╭─ Material for the task
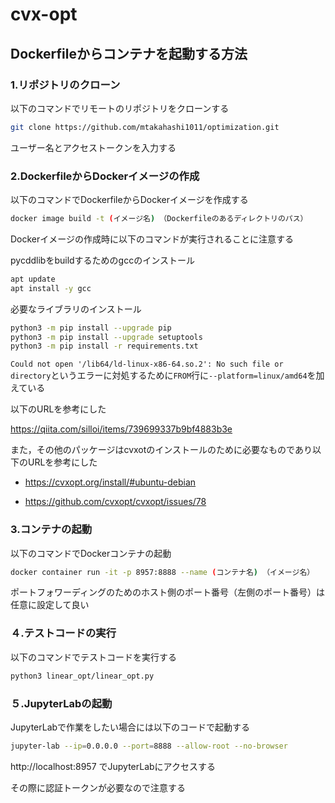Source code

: # cvx-opt
## Dockerfileからコンテナを起動する方法

### 1.リポジトリのクローン
以下のコマンドでリモートのリポジトリをクローンする
```bash
git clone https://github.com/mtakahashi1011/optimization.git
```
ユーザー名とアクセストークンを入力する

### 2.DockerfileからDockerイメージの作成
以下のコマンドでDockerfileからDockerイメージを作成する
```bash
docker image build -t (イメージ名) （Dockerfileのあるディレクトリのパス）
```
Dockerイメージの作成時に以下のコマンドが実行されることに注意する

pycddlibをbuildするためのgccのインストール
```bash
apt update
apt install -y gcc
```

必要なライブラリのインストール
```bash
python3 -m pip install --upgrade pip
python3 -m pip install --upgrade setuptools
python3 -m pip install -r requirements.txt
```
`Could not open '/lib64/ld-linux-x86-64.so.2': No such file or directory`というエラーに対処するために`FROM`行に`--platform=linux/amd64`を加えている

以下のURLを参考にした

https://qiita.com/silloi/items/739699337b9bf4883b3e

また，その他のパッケージはcvxotのインストールのために必要なものであり以下のURLを参考にした

- https://cvxopt.org/install/#ubuntu-debian

- https://github.com/cvxopt/cvxopt/issues/78


### 3.コンテナの起動
以下のコマンドでDockerコンテナの起動
```bash
docker container run -it -p 8957:8888 --name (コンテナ名) （イメージ名）
```
ポートフォワーディングのためのホスト側のポート番号（左側のポート番号）は任意に設定して良い

### ４.テストコードの実行
以下のコマンドでテストコードを実行する
```bash
python3 linear_opt/linear_opt.py
```

### ５.JupyterLabの起動
JupyterLabで作業をしたい場合には以下のコードで起動する
```bash
jupyter-lab --ip=0.0.0.0 --port=8888 --allow-root --no-browser
```
http://localhost:8957 でJupyterLabにアクセスする

その際に認証トークンが必要なので注意する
╰─
Each record above is to be restated exactly, with its pictures removed from the copy.

(Written answer):
Source code

: # cvx-opt
## Dockerfileからコンテナを起動する方法

### 1.リポジトリのクローン
以下のコマンドでリモートのリポジトリをクローンする
```bash
git clone https://github.com/mtakahashi1011/optimization.git
```
ユーザー名とアクセストークンを入力する

### 2.DockerfileからDockerイメージの作成
以下のコマンドでDockerfileからDockerイメージを作成する
```bash
docker image build -t (イメージ名) （Dockerfileのあるディレクトリのパス）
```
Dockerイメージの作成時に以下のコマンドが実行されることに注意する

pycddlibをbuildするためのgccのインストール
```bash
apt update
apt install -y gcc
```

必要なライブラリのインストール
```bash
python3 -m pip install --upgrade pip
python3 -m pip install --upgrade setuptools
python3 -m pip install -r requirements.txt
```
`Could not open '/lib64/ld-linux-x86-64.so.2': No such file or directory`というエラーに対処するために`FROM`行に`--platform=linux/amd64`を加えている

以下のURLを参考にした

https://qiita.com/silloi/items/739699337b9bf4883b3e

また，その他のパッケージはcvxotのインストールのために必要なものであり以下のURLを参考にした

- https://cvxopt.org/install/#ubuntu-debian

- https://github.com/cvxopt/cvxopt/issues/78


### 3.コンテナの起動
以下のコマンドでDockerコンテナの起動
```bash
docker container run -it -p 8957:8888 --name (コンテナ名) （イメージ名）
```
ポートフォワーディングのためのホスト側のポート番号（左側のポート番号）は任意に設定して良い

### ４.テストコードの実行
以下のコマンドでテストコードを実行する
```bash
python3 linear_opt/linear_opt.py
```

### ５.JupyterLabの起動
JupyterLabで作業をしたい場合には以下のコードで起動する
```bash
jupyter-lab --ip=0.0.0.0 --port=8888 --allow-root --no-browser
```
http://localhost:8957 でJupyterLabにアクセスする

その際に認証トークンが必要なので注意する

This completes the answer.